The Moravian Historical Society museum and historic site preserves, interprets, and celebrates the rich culture of the Moravians.
Moravian Historical Society's museum is open every day from 1–4 p.m. Reserve a guided museum tour today.
Moravian Historical Society
Lecture and Music Series
Sunday, April 23 at 2:00 p.m.
SATORI will perform music for flute, violin, and cello, including compositions by John Antes.
SATORI is a classical chamber music ensemble, based in Pennsylvania’s Lehigh Valley, and playing both traditional and contemporary chamber music. The group is currently in its 27th season, with a repertoire ranging from baroque to 21st century selections.
This concert in the Museum of the Moravian Historical Society will feature Rebecaa Brown, violin; Elizabeth Mendoza, cello; and Nora Suggs, flute. Their repertoire will include compositions by John Antes as well as other 18th-century works.
Rebecaa Brown is a graduate of Drake University, with a Master’s in Fine Arts from the University of Iowa. She teaches and performs regularly with the Bach Festival Orchestra and the Allentown Symphony.

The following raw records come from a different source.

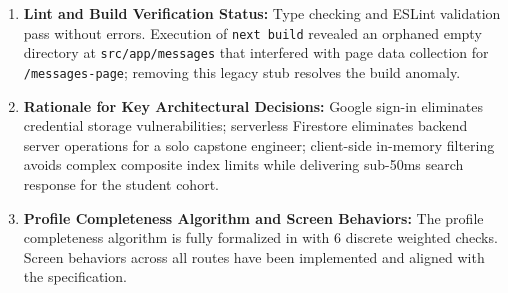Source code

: \documentclass[11pt,letterpaper]{article}
\begin{document}
\begin{enumerate}[leftmargin=*,itemsep=4pt]
Confirmed. The security projection model is architected specifically around the separation of \texttt{users/\{uid\}} and \texttt{discoveryProfiles/}\allowbreak\texttt{\{uid\}}. Other collections (\texttt{projects}, \texttt{notifications}, \texttt{conversations}) enforce owner or participant checks directly within their respective document paths.
\item \textbf{Lint and Build Verification Status:}
Type checking and ESLint validation pass without errors. Execution of \texttt{next build} revealed an orphaned empty directory at \texttt{src/app/messages} that interfered with page data collection for \texttt{/messages-page}; removing this legacy stub resolves the build anomaly.
\item \textbf{Rationale for Key Architectural Decisions:}
Google sign-in eliminates credential storage vulnerabilities; serverless Firestore eliminates backend server operations for a solo capstone engineer; client-side in-memory filtering avoids complex composite index limits while delivering sub-50ms search response for the student cohort.
\item \textbf{Profile Completeness Algorithm and Screen Behaviors:}
The profile completeness algorithm is fully formalized in  with 6 discrete weighted checks. Screen behaviors across all routes have been implemented and aligned with the specification.
\end{enumerate}
\end{document}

Elizabeth Mendoza received her Bachelor of Music degree from Peabody Conservatory and her Master of Music degree from the Cincinnati Conservatory. She currently plays with Philadelphia’s Black Pearl Chamber Orchestra and the Chanticleer String Quartet, and serves as principal cellist with the Pennsylvania Sinfonia Orchestra, and the New Jersey Bay-Atlantic Symphony.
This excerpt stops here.